The Internet Archive has partially restored access to its website and services after suffering a distributed denial-of-service (DDoS) attack and a data breach that exposed 31 million user records. On October 9, visitors to archive.org encountered a JavaScript alert indicating that a hacker had compromised the website and stolen a user authentication database. The alert directed users to the “Have I Been Pwned” (HIBP) website, where the stolen data was shared.
Troy Hunt, the creator of HIBP, confirmed that the threat actor provided the Internet Archive’s authentication database nine days prior. The 6.4GB SQL file, named “ia_users.sql,” contains email addresses, screen names, password change timestamps, bcrypt-hashed passwords, and other internal data. The most recent timestamp on the records is September 28th, 2024, which is likely the date of the breach.
Hunt contacted affected users, including cybersecurity researcher Scott Helme, who verified the authenticity of the exposed data. Despite initiating a disclosure process with the Internet Archive, Hunt has not received a response. In addition to the data breach, the Internet Archive experienced a DDoS attack claimed by the hacktivist group BlackMeta, who also indicated plans for further attacks.

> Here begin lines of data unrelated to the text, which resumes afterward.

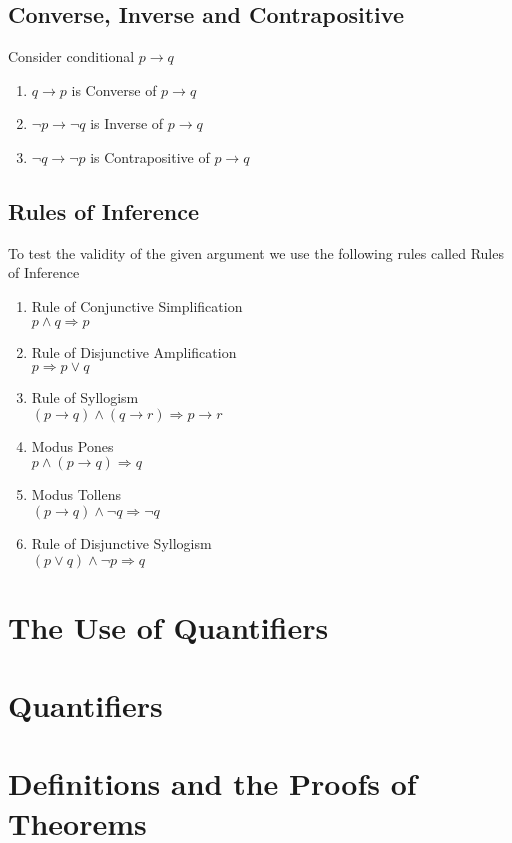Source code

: \documentclass{article}
\begin{document}
	\subsection{Converse, Inverse and Contrapositive}
	Consider conditional $p\to q$
	\begin{enumerate}[label=\roman*)]
		\item $q\to p$ is Converse of $p\to q$
		\item $\neg p\to \neg q$ is Inverse of $p\to q$
		\item $\neg q\to \neg p$ is Contrapositive of $p\to q$
	\end{enumerate}

	\subsection{Rules of Inference}
	To test the validity of the given argument we use the following rules called Rules of Inference

	\begin{enumerate}[label=\roman*)]
		\item Rule of Conjunctive Simplification \\ $p\land q\Rightarrow p$
		\item Rule of Disjunctive Amplification \\ $p\Rightarrow p\lor q$
		\item Rule of Syllogism \\ $(p\to q)\land(q\to r)\Rightarrow p\to r$
		\item Modus Pones \\ $p\land(p\to q)\Rightarrow q$
		\item Modus Tollens \\ $(p\to q)\land\neg q\Rightarrow \neg q$
		\item Rule of Disjunctive Syllogism \\ $(p\lor q)\land\neg p\Rightarrow q$
	\end{enumerate}

	\section{The Use of Quantifiers}
	\section{Quantifiers}
	\section{Definitions and the Proofs of Theorems}
\end{document}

Restoring site functionality after attack
The connection between the data breach and the DDoS attacks remains unclear. Internet Archive founder Brewster Kahle confirmed the incidents, stating that the organization has disabled the compromised JavaScript library, is scrubbing systems, and upgrading security.
Additional attacks have taken the archive.org and openlibrary.org websites offline again. As of early Wednesday UTC, the Internet Archive website intermittently loaded different versions of the homepage, with some services remaining unavailable. Kahle announced that the Wayback Machine, responsible for preserving web page snapshots, is now “running strong” but noted that efforts are still underway to restore other archive items and services safely.
Network visibility firm Netscout reported that the DDoS attack lasted around three hours and twenty minutes, generating approximately five gigabits per second of traffic. The attack targeted three IP addresses used by the Archive and employed TCP RST floods and HTTPS application layer attacks. Netscout identified characteristics pointing to Mirai malware variants, likely originating from home entertainment and IoT devices in Korea, China, and Brazil.
The Internet Archive continues to prioritize the security of its digital collections while cautiously restoring its services. Kahle emphasized the organization’s focus on ensuring data safety, projecting that system enhancements and examinations will take days, not weeks.